In [1]:
import numpy as np
import xgboost as xgb
from hummingbird.ml import convert, load

In [2]:
%load_ext memory_profiler

In [3]:
# Create some random data for binary classification
num_classes = 2
X = np.random.rand(100000, 28)
y = np.random.randint(num_classes, size=100000)

In [4]:
estimators=100

In [5]:
model_path = "humming_bird"+"-"+str(estimators)

## Train the xgb model

In [6]:
# Create the model (XGBoost in this case).
model = xgb.XGBRegressor(n_estimators=estimators, max_depth=8)

In [7]:
# Train the model
model.fit(X, y)

XGBRegressor(base_score=0.5, booster='gbtree', colsample_bylevel=1,
             colsample_bynode=1, colsample_bytree=1, gamma=0, gpu_id=-1,
             importance_type='gain', interaction_constraints='',
             learning_rate=0.300000012, max_delta_step=0, max_depth=8,
             min_child_weight=1, missing=nan, monotone_constraints='()',
             n_estimators=100, n_jobs=16, num_parallel_tree=1, random_state=0,
             reg_alpha=0, reg_lambda=1, scale_pos_weight=1, subsample=1,
             tree_method='exact', validate_parameters=1, verbosity=None)

In [8]:
# Save the model
model.save_model(model_path)

## Load the xgb model

In [9]:
model_loaded = xgb.XGBRegressor()

In [10]:
model_loaded.load_model(model_path)

In [11]:
model_loaded.predict(X)

array([0.428404  , 0.54306775, 0.4893642 , ..., 0.399043  , 0.5021067 ,
       0.5078474 ], dtype=float32)

In [23]:
batch_size = 1000

In [24]:
X_batch = X[0:batch_size]

## Humming Bird converting to Torch Model

In [25]:
%%time
%%memit
# Use Hummingbird to convert the model to PyTorch
# Note that XGBRegressor requires us to pass it some sample data.
hb_model = convert(model_loaded, 'torch', X_batch[0:1])

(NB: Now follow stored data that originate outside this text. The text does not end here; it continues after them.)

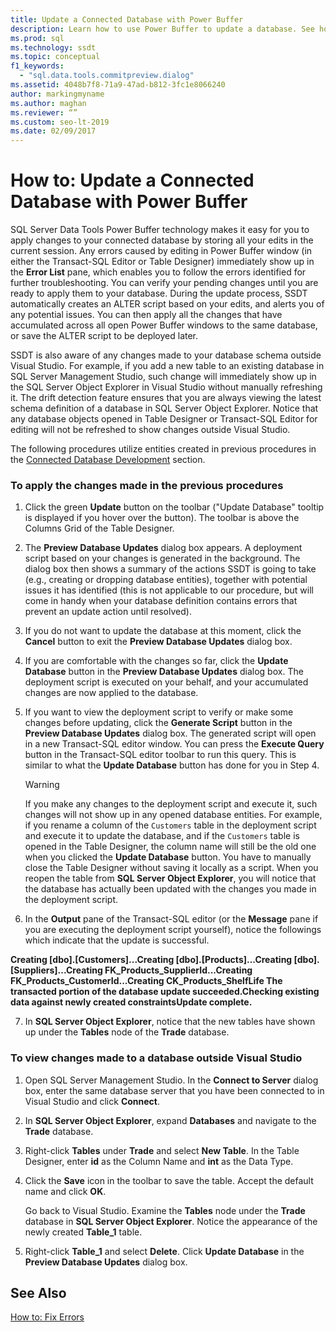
```yaml
---
title: Update a Connected Database with Power Buffer
description: Learn how to use Power Buffer to update a database. See how to verify changes before you apply them and how to save changes in a script for later deployment.
ms.prod: sql
ms.technology: ssdt
ms.topic: conceptual
f1_keywords: 
  - "sql.data.tools.commitpreview.dialog"
ms.assetid: 4048b7f8-71a9-47ad-b812-3fc1e8066240
author: markingmyname
ms.author: maghan
ms.reviewer: “”
ms.custom: seo-lt-2019
ms.date: 02/09/2017
---
```


# How to: Update a Connected Database with Power Buffer

SQL Server Data Tools Power Buffer technology makes it easy for you to apply changes to your connected database by storing all your edits in the current session. Any errors caused by editing in Power Buffer window (in either the Transact\-SQL Editor or Table Designer) immediately show up in the **Error List** pane, which enables you to follow the errors identified for further troubleshooting. You can verify your pending changes until you are ready to apply them to your database. During the update process, SSDT automatically creates an ALTER script based on your edits, and alerts you of any potential issues. You can then apply all the changes that have accumulated across all open Power Buffer windows to the same database, or save the ALTER script to be deployed later.  
  
SSDT is also aware of any changes made to your database schema outside Visual Studio. For example, if you add a new table to an existing database in SQL Server Management Studio, such change will immediately show up in the SQL Server Object Explorer in Visual Studio without manually refreshing it. The drift detection feature ensures that you are always viewing the latest schema definition of a database in SQL Server Object Explorer. Notice that any database objects opened in Table Designer or Transact\-SQL Editor for editing will not be refreshed to show changes outside Visual Studio.  
  
The following procedures utilize entities created in previous procedures in the [Connected Database Development](../ssdt/connected-database-development.md) section.  
  
### To apply the changes made in the previous procedures  
  
1.  Click the green **Update** button on the toolbar ("Update Database" tooltip is displayed if you hover over the button). The toolbar is above the Columns Grid of the Table Designer.  
  
2.  The **Preview Database Updates** dialog box appears. A deployment script based on your changes is generated in the background. The dialog box then shows a summary of the actions SSDT is going to take (e.g., creating or dropping database entities), together with potential issues it has identified (this is not applicable to our procedure, but will come in handy when your database definition contains errors that prevent an update action until resolved).  
  
3.  If you do not want to update the database at this moment, click the **Cancel** button to exit the **Preview Database Updates** dialog box.  
  
4.  If you are comfortable with the changes so far, click the **Update Database** button in the **Preview Database Updates** dialog box. The deployment script is executed on your behalf, and your accumulated changes are now applied to the database.  
  
5.  If you want to view the deployment script to verify or make some changes before updating, click the **Generate Script** button in the **Preview Database Updates** dialog box. The generated script will open in a new Transact\-SQL editor window. You can press the **Execute Query** button in the Transact\-SQL editor toolbar to run this query. This is similar to what the **Update Database** button has done for you in Step 4.  
  
    > [!WARNING]  
    > If you make any changes to the deployment script and execute it, such changes will not show up in any opened database entities. For example, if you rename a column of the `Customers` table in the deployment script and execute it to update the database, and if the `Customers` table is opened in the Table Designer, the column name will still be the old one when you clicked the **Update Database** button. You have to manually close the Table Designer without saving it locally as a script. When you reopen the table from **SQL Server Object Explorer**, you will notice that the database has actually been updated with the changes you made in the deployment script.  
  
6.  In the **Output** pane of the Transact\-SQL editor (or the **Message** pane if you are executing the deployment script yourself), notice the followings which indicate that the update is successful.  
  
**Creating [dbo].[Customers]...Creating [dbo].[Products]...Creating [dbo].[Suppliers]...Creating FK_Products_SupplierId...Creating FK_Products_CustomerId...Creating CK_Products_ShelfLife The transacted portion of the database update succeeded.Checking existing data against newly created constraintsUpdate complete.**  
  
7.  In **SQL Server Object Explorer**, notice that the new tables have shown up under the **Tables** node of the **Trade** database.  
  
### To view changes made to a database outside Visual Studio  
  
1.  Open SQL Server Management Studio. In the **Connect to Server** dialog box, enter the same database server that you have been connected to in Visual Studio and click **Connect**.  
  
2.  In **SQL Server Object Explorer**, expand **Databases** and navigate to the **Trade** database.  
  
3.  Right-click **Tables** under **Trade** and select **New Table**. In the Table Designer, enter **id** as the Column Name and **int** as the Data Type.  
  
4.  Click the **Save** icon in the toolbar to save the table. Accept the default name and click **OK**.  
  
    Go back to Visual Studio. Examine the **Tables** node under the **Trade** database in **SQL Server Object Explorer**. Notice the appearance of the newly created **Table_1** table.  
  
5.  Right-click **Table_1** and select **Delete**. Click **Update Database** in the **Preview Database Updates** dialog box.  
  
## See Also  
[How to: Fix Errors](../ssdt/how-to-fix-errors.md)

peak memory: 4818.18 MiB, increment: 13.82 MiB
CPU times: user 1.37 s, sys: 59.9 ms, total: 1.43 s
Wall time: 1.47 s


#### Humming Bird on CPU

In [26]:
%%timeit -r 3

# Run Hummingbird on CPU - By default CPU execution is used in Hummingbird.
hb_model.predict(X_batch)

4.03 ms ± 3.55 µs per loop (mean ± std. dev. of 3 runs, 100 loops each)


#### Humming Bird on GPU

In [27]:
%%time
%%memit

# Run Hummingbird on GPU (Note that you must have a GPU-enabled machine).
hb_model.to('cuda')


peak memory: 4816.00 MiB, increment: 0.00 MiB
CPU times: user 98.9 ms, sys: 255 ms, total: 354 ms
Wall time: 513 ms


In [28]:
%%timeit
hb_model.predict(X_batch)

959 µs ± 1.06 µs per loop (mean ± std. dev. of 7 runs, 1000 loops each)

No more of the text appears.